Please transcribe the records precisely; pictures stay out of your copy.

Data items
-- Opening Marker --
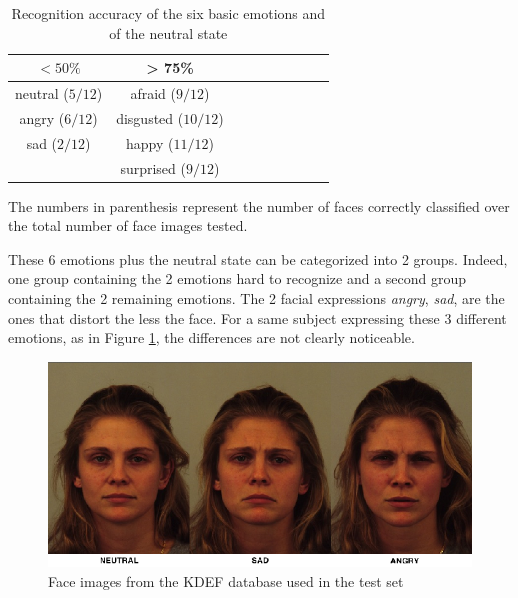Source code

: \begin{table}[h]
   \caption{\label{table_results_accuracy} Recognition accuracy of the six basic emotions and of the neutral state}
\begin{tabular}{|c|c|c|c|c|c|c|c|c|}
  \hline
   $ < 50\% $ & > 75\% \\
  \hline
  neutral ($ 5/12 $) & afraid ($ 9/12 $) \\
  angry ($ 6/12 $) & disgusted ($ 10/12 $) \\
  sad ($ 2/12 $) & happy ($ 11/12 $) \\
   & surprised ($ 9/12 $) \\
  \hline
\end{tabular}
\end{table}

\noindent The numbers in parenthesis represent the number of faces correctly classified over the total number of face images tested.
\newline

\noindent These 6 emotions plus the neutral state can be categorized into 2 groups. Indeed, one group containing the 2 emotions hard to recognize and a second group containing the 2 remaining emotions. The 2 facial expressions \textit{angry}, \textit{sad}, are the ones that distort the less the face. For a same subject expressing these 3 different emotions, as in Figure \ref{kdef_no_difference_emotions}, the differences are not clearly noticeable.
\newline

\begin{figure}[!h]
\begin{center}
\noindent \includegraphics[scale=0.3]{figures/kdef_no_difference_emotions} 
\newline
\caption{Face images from the KDEF database used in the test set}
\label{kdef_no_difference_emotions}
\end{center} 
\end{figure}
-- Closing Marker --
§ RESPONSE BELOW
Source code

: \begin{table}[h]
   \caption{\label{table_results_accuracy} Recognition accuracy of the six basic emotions and of the neutral state}
\begin{tabular}{|c|c|c|c|c|c|c|c|c|}
  \hline
   $ < 50\% $ & > 75\% \\
  \hline
  neutral ($ 5/12 $) & afraid ($ 9/12 $) \\
  angry ($ 6/12 $) & disgusted ($ 10/12 $) \\
  sad ($ 2/12 $) & happy ($ 11/12 $) \\
   & surprised ($ 9/12 $) \\
  \hline
\end{tabular}
\end{table}

\noindent The numbers in parenthesis represent the number of faces correctly classified over the total number of face images tested.
\newline

\noindent These 6 emotions plus the neutral state can be categorized into 2 groups. Indeed, one group containing the 2 emotions hard to recognize and a second group containing the 2 remaining emotions. The 2 facial expressions \textit{angry}, \textit{sad}, are the ones that distort the less the face. For a same subject expressing these 3 different emotions, as in Figure \ref{kdef_no_difference_emotions}, the differences are not clearly noticeable.
\newline

\begin{figure}[!h]
\begin{center}
\noindent \includegraphics[scale=0.3]{figures/kdef_no_difference_emotions} 
\newline
\caption{Face images from the KDEF database used in the test set}
\label{kdef_no_difference_emotions}
\end{center} 
\end{figure}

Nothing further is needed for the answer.